Dataset items:
------------------------------------------------------------------------

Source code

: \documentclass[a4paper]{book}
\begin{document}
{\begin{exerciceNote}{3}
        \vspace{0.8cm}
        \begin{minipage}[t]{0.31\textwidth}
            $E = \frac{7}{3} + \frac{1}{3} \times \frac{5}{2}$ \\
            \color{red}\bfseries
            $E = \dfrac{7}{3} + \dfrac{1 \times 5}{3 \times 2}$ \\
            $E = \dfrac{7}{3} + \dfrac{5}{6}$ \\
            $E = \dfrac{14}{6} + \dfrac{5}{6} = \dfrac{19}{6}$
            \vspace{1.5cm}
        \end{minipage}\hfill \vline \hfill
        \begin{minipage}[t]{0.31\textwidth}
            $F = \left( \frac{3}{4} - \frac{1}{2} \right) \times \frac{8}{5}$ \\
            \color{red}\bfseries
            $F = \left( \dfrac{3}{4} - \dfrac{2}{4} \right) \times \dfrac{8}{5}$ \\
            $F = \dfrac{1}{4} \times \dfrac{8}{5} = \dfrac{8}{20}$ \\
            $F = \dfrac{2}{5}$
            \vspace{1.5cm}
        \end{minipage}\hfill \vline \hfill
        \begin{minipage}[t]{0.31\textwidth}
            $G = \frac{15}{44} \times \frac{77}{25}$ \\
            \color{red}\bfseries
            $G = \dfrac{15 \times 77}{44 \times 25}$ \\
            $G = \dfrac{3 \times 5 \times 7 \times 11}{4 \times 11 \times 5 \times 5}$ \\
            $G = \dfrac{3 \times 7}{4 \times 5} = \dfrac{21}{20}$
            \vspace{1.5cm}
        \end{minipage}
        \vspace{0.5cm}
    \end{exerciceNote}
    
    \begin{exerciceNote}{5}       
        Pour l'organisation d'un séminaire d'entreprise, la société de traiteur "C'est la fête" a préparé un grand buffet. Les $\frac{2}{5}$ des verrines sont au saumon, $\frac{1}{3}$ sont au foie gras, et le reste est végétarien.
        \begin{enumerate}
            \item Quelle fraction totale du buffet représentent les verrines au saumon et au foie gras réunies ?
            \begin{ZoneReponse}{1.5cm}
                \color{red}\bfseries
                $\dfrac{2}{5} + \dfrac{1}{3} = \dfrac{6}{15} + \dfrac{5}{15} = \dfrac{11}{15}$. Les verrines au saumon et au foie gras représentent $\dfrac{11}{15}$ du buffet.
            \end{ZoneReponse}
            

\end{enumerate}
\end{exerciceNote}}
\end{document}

------------------------------------------------------------------------

Task goal
Your task is to output all of the data above word for word.

Answer to the problem
Source code

: \documentclass[a4paper]{book}
\begin{document}
{\begin{exerciceNote}{3}
        \vspace{0.8cm}
        \begin{minipage}[t]{0.31\textwidth}
            $E = \frac{7}{3} + \frac{1}{3} \times \frac{5}{2}$ \\
            \color{red}\bfseries
            $E = \dfrac{7}{3} + \dfrac{1 \times 5}{3 \times 2}$ \\
            $E = \dfrac{7}{3} + \dfrac{5}{6}$ \\
            $E = \dfrac{14}{6} + \dfrac{5}{6} = \dfrac{19}{6}$
            \vspace{1.5cm}
        \end{minipage}\hfill \vline \hfill
        \begin{minipage}[t]{0.31\textwidth}
            $F = \left( \frac{3}{4} - \frac{1}{2} \right) \times \frac{8}{5}$ \\
            \color{red}\bfseries
            $F = \left( \dfrac{3}{4} - \dfrac{2}{4} \right) \times \dfrac{8}{5}$ \\
            $F = \dfrac{1}{4} \times \dfrac{8}{5} = \dfrac{8}{20}$ \\
            $F = \dfrac{2}{5}$
            \vspace{1.5cm}
        \end{minipage}\hfill \vline \hfill
        \begin{minipage}[t]{0.31\textwidth}
            $G = \frac{15}{44} \times \frac{77}{25}$ \\
            \color{red}\bfseries
            $G = \dfrac{15 \times 77}{44 \times 25}$ \\
            $G = \dfrac{3 \times 5 \times 7 \times 11}{4 \times 11 \times 5 \times 5}$ \\
            $G = \dfrac{3 \times 7}{4 \times 5} = \dfrac{21}{20}$
            \vspace{1.5cm}
        \end{minipage}
        \vspace{0.5cm}
    \end{exerciceNote}
    
    \begin{exerciceNote}{5}       
        Pour l'organisation d'un séminaire d'entreprise, la société de traiteur "C'est la fête" a préparé un grand buffet. Les $\frac{2}{5}$ des verrines sont au saumon, $\frac{1}{3}$ sont au foie gras, et le reste est végétarien.
        \begin{enumerate}
            \item Quelle fraction totale du buffet représentent les verrines au saumon et au foie gras réunies ?
            \begin{ZoneReponse}{1.5cm}
                \color{red}\bfseries
                $\dfrac{2}{5} + \dfrac{1}{3} = \dfrac{6}{15} + \dfrac{5}{15} = \dfrac{11}{15}$. Les verrines au saumon et au foie gras représentent $\dfrac{11}{15}$ du buffet.
            \end{ZoneReponse}
            

\end{enumerate}
\end{exerciceNote}}
\end{document}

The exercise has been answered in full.